South Korea’s national legislature has passed a law to introduce a permitting system for cryptocurrency exchanges based on real-name confirmed bank accounts.

On March 5, South Korea’s National Assembly passed a revised bill on the reporting and use of special financial transaction information, focusing on the introduction of a permit system for cryptocurrency exchanges.

Accordingly, virtual asset operators such as cryptocurrency exchanges would have to report their operations to the Financial Intelligence Unit (FIU) under the Financial Services Commission after obtaining "real name-confirmed accounts" from commercial banks. Failure to report operations could result in up to five years in prison or 50 million won ($42,000) in fines.

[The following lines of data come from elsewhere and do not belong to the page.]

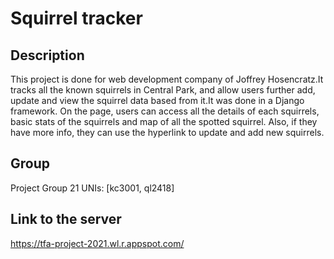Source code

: # Squirrel tracker
## Description

This project is done for web development company of Joffrey Hosencratz.It tracks all the known squirrels in Central Park, and allow users further add, update and view the squirrel data based from it.It was done in a Django framework.
On the page, users can access all the details of each squirrels, basic stats of the squirrels and map of all the spotted squirrel. Also, if they have more info, they can use the hyperlink to update and add new squirrels.



## Group

Project Group 21
UNIs: [kc3001, ql2418]


## Link to the server

https://tfa-project-2021.wl.r.appspot.com/
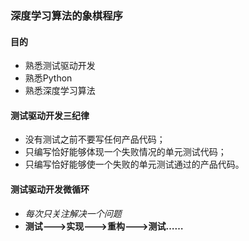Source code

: ### 深度学习算法的象棋程序

#### 目的

- 熟悉测试驱动开发
- 熟悉Python
- 熟悉深度学习算法

#### 测试驱动开发三纪律

- 没有测试之前不要写任何产品代码；
- 只编写恰好能够体现一个失败情况的单元测试代码；
- 只编写恰好能够使一个失败的单元测试通过的产品代码。

#### 测试驱动开发微循环
- *每次只关注解决一个问题*
- **测试--->实现--->重构--->测试……**


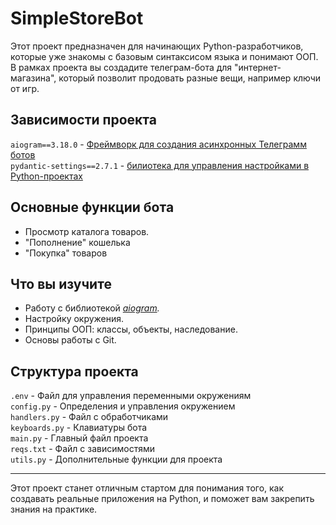 # SimpleStoreBot

Этот проект предназначен для начинающих Python-разработчиков, которые уже знакомы с базовым синтаксисом языка и понимают ООП. В рамках проекта вы создадите телеграм-бота для "интернет-магазина", который позволит продовать разные вещи, например ключи от игр.

## Зависимости проекта

`aiogram==3.18.0` - [Фреймворк для создания асинхронных Телеграмм ботов](https://docs.aiogram.dev/en/v3.18.0/)\
`pydantic-settings==2.7.1` - [билиотека для управления настройками в Python-проектах](https://docs.pydantic.dev/latest/concepts/pydantic_settings/)

## Основные функции бота

- Просмотр каталога товаров.
- "Пополнение" кошелька
- "Покупка" товаров

## Что вы изучите

- Работу с библиотекой _[aiogram](https://docs.aiogram.dev/en/stable/)._
- Настройку окружения.
- Принципы ООП: классы, объекты, наследование.
- Основы работы с Git.

## Структура проекта

`.env` - Файл для управления переменными окружениям \
`config.py` - Определения и управления окружением \
`handlers.py` - Файл с обработчиками \
`keyboards.py` - Клавиатуры бота \
`main.py` - Главный файл проекта \
`reqs.txt` - Файл с зависимостями \
`utils.py` - Дополнительные функции для проекта

---

Этот проект станет отличным стартом для понимания того, как создавать реальные приложения на Python, и поможет вам закрепить знания на практике.

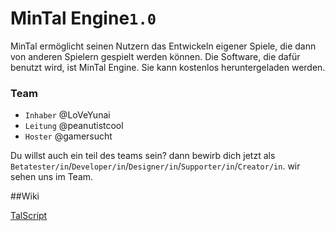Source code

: 
# MinTal Engine`1.0`

MinTal ermöglicht seinen Nutzern das Entwickeln eigener Spiele, die dann von anderen Spielern gespielt werden können. Die Software, die dafür benutzt wird, ist MinTal Engine. Sie kann kostenlos heruntergeladen werden.

### Team

* `Inhaber` @LoVeYunai
* `Leitung` @peanutistcool
* `Hoster` @gamersucht

Du willst auch ein teil des teams sein?
dann bewirb dich jetzt als  `Betatester/in`/`Developer/in`/`Designer/in`/`Supporter/in`/`Creator/in`. wir sehen uns im Team.

##Wiki

[TalScript](https://github.com/LoVeYunai/MinTal-Engine/blob/main/TALSCRIPT.md)
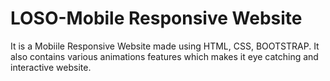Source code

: # LOSO-Mobile Responsive Website
It is a Mobiile Responsive Website made using HTML, CSS, BOOTSTRAP.
It also contains various animations features which makes it eye catching and interactive website.
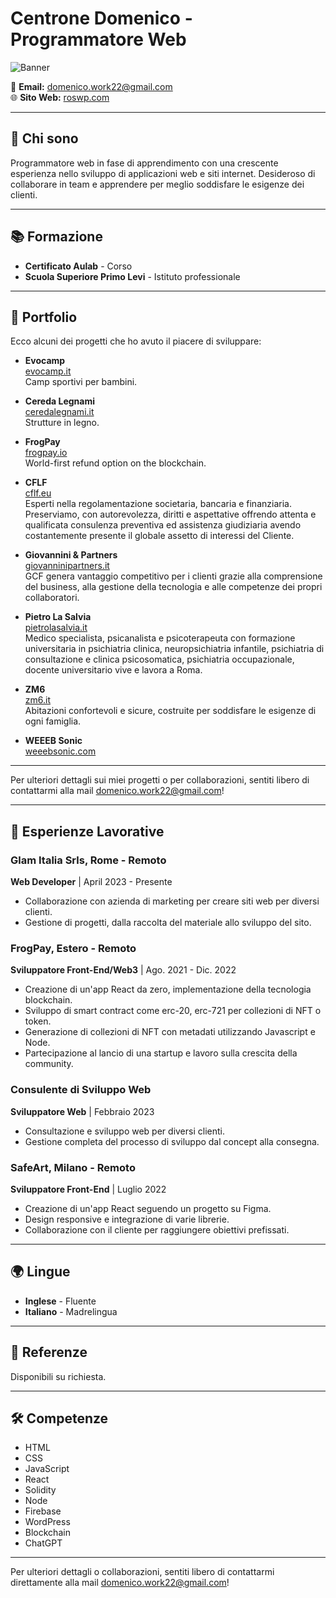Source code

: # Centrone Domenico - Programmatore Web

![Banner](link-all'immagine-del-banner-se-ce-ne-è-uno)

📧 **Email:** [domenico.work22@gmail.com](mailto:domenico.work22@gmail.com)  
🌐 **Sito Web:** [roswp.com](http://roswp.com)  

---

## 🙋 Chi sono
Programmatore web in fase di apprendimento con una crescente esperienza nello sviluppo di applicazioni web e siti internet. Desideroso di collaborare in team e apprendere per meglio soddisfare le esigenze dei clienti.

---

## 📚 Formazione
- **Certificato Aulab** - Corso
- **Scuola Superiore Primo Levi** - Istituto professionale

---

## 🎨 Portfolio

Ecco alcuni dei progetti che ho avuto il piacere di sviluppare:

- **Evocamp**  
  [evocamp.it](https://www.evocamp.it/)  
  Camp sportivi per bambini.

- **Cereda Legnami**  
  [ceredalegnami.it](https://www.ceredalegnami.it/)  
  Strutture in legno.

- **FrogPay**  
  [frogpay.io](https://frogpay.io/)  
  World-first refund option on the blockchain.

- **CFLF**  
  [cflf.eu](https://cflf.eu/)  
  Esperti nella regolamentazione societaria, bancaria e finanziaria. Preserviamo, con autorevolezza, diritti e aspettative offrendo attenta e qualificata consulenza preventiva ed assistenza giudiziaria avendo costantemente presente il globale assetto di interessi del Cliente.

- **Giovannini & Partners**  
  [giovanninipartners.it](https://giovanninipartners.it/)  
  GCF genera vantaggio competitivo per i clienti grazie alla comprensione del business, alla gestione della tecnologia e alle competenze dei propri collaboratori.

- **Pietro La Salvia**  
  [pietrolasalvia.it](https://pietrolasalvia.it/)  
  Medico specialista, psicanalista e psicoterapeuta con formazione universitaria in psichiatria clinica, neuropsichiatria infantile, psichiatria di consultazione e clinica psicosomatica, psichiatria occupazionale, docente universitario vive e lavora a Roma.

- **ZM6**  
  [zm6.it](https://zm6.it/)  
  Abitazioni confortevoli e sicure, costruite per soddisfare le esigenze di ogni famiglia.

- **WEEEB Sonic**  
  [weeebsonic.com](https://weeebsonic.com/)

---

Per ulteriori dettagli sui miei progetti o per collaborazioni, sentiti libero di contattarmi alla mail domenico.work22@gmail.com!

---

## 💼 Esperienze Lavorative
### Glam Italia Srls, Rome - Remoto
**Web Developer** | April 2023 - Presente  
- Collaborazione con azienda di marketing per creare siti web per diversi clienti.
- Gestione di progetti, dalla raccolta del materiale allo sviluppo del sito.

### FrogPay, Estero - Remoto
**Sviluppatore Front-End/Web3** | Ago. 2021 - Dic. 2022  
- Creazione di un'app React da zero, implementazione della tecnologia blockchain.
- Sviluppo di smart contract come erc-20, erc-721 per collezioni di NFT o token.
- Generazione di collezioni di NFT con metadati utilizzando Javascript e Node.
- Partecipazione al lancio di una startup e lavoro sulla crescita della community.

### Consulente di Sviluppo Web
**Sviluppatore Web** | Febbraio 2023  
- Consultazione e sviluppo web per diversi clienti.
- Gestione completa del processo di sviluppo dal concept alla consegna.

### SafeArt, Milano - Remoto
**Sviluppatore Front-End** | Luglio 2022  
- Creazione di un'app React seguendo un progetto su Figma.
- Design responsive e integrazione di varie librerie.
- Collaborazione con il cliente per raggiungere obiettivi prefissati.

---

## 🌍 Lingue
- **Inglese** - Fluente
- **Italiano** - Madrelingua

---

## 👤 Referenze
Disponibili su richiesta.

---

## 🛠 Competenze
- HTML
- CSS
- JavaScript
- React
- Solidity
- Node
- Firebase
- WordPress
- Blockchain
- ChatGPT

---

Per ulteriori dettagli o collaborazioni, sentiti libero di contattarmi direttamente alla mail domenico.work22@gmail.com!
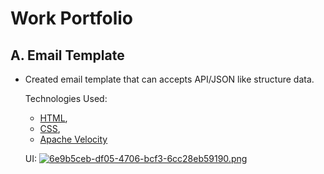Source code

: # Work Portfolio #

## A. Email Template #
- Created email template that can accepts API/JSON like structure data.

    Technologies Used:
    - [HTML](https://developer.mozilla.org/en-US/docs/Web/HTML),
    - [CSS](https://developer.mozilla.org/en-US/docs/Web/CSS), 
    - [Apache Velocity](https://velocity.apache.org/)

    UI:
    [![6e9b5ceb-df05-4706-bcf3-6cc28eb59190.png](https://i.postimg.cc/JnmTvY3J/6e9b5ceb-df05-4706-bcf3-6cc28eb59190.png)](https://postimg.cc/1gCcNHj5)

The bill, to be implemented in March next year, calls for existing crypto exchanges to meet requirements for a real-name account and ISMS authentication, and to report their operations within six months after the law's implementation.

The Financial Supervisory Service and the FIU will also strengthen the Anti-Money Laundering (AML) system for virtual assets such as cryptocurrency in accordance with the recommendations by the Financial Action Task Force ahead of the law’s implementation.

The revised bill will speed up the preparation of sub-law regulations, including the scope of virtual asset businesses subject to AML requirements, and conditions and procedures for issuing real-name accounts.

Only the strong will survive?

Thus far, only four large cryptocurrency exchanges — Upbit, Coinwon, Bithumb and Korbit — have used real-name accounts. Most others have reportedly relied on honeycomb accounts, through which they received investor money with their own corporate accounts to support customer transactions.

As the conditions and procedures for banks to issue real-name accounts to crypto exchange become stricter, small exchanges utilizing honeycomb accounts will be forced either to comply or exit the industry.